Saved data entries:
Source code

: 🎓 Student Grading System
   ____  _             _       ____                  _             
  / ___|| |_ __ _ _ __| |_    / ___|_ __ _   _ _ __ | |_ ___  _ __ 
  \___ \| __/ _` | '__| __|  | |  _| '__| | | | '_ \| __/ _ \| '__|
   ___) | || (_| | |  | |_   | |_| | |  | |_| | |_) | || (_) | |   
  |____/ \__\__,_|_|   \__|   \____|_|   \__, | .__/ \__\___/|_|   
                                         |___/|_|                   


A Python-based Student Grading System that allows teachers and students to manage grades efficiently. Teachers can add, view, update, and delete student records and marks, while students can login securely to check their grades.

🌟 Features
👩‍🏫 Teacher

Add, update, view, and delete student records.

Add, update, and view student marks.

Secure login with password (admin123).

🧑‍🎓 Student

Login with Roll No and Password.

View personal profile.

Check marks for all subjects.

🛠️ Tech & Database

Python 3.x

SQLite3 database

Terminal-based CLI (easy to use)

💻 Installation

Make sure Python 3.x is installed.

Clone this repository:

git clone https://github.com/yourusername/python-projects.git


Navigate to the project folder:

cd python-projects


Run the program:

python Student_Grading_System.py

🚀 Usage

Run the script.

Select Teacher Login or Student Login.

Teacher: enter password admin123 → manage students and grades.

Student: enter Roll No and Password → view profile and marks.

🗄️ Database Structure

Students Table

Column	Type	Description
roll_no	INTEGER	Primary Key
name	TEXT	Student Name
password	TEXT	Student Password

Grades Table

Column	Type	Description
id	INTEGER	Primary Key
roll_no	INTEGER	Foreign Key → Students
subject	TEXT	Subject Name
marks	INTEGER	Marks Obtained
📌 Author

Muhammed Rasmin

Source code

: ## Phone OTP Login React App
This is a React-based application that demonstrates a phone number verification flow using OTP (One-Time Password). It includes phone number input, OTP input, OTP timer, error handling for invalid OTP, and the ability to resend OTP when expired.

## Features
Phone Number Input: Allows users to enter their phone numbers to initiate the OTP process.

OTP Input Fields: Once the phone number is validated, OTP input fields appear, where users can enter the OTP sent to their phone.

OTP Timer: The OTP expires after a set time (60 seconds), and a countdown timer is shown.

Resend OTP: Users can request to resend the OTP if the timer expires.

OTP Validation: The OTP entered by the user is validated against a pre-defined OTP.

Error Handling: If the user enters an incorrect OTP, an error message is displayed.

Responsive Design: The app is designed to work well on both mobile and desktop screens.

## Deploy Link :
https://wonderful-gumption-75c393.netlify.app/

What you need to do:
Pull every line that holds the string "Primary" out of the records.

Response below:
roll_no	INTEGER	Primary Key
id	INTEGER	Primary Key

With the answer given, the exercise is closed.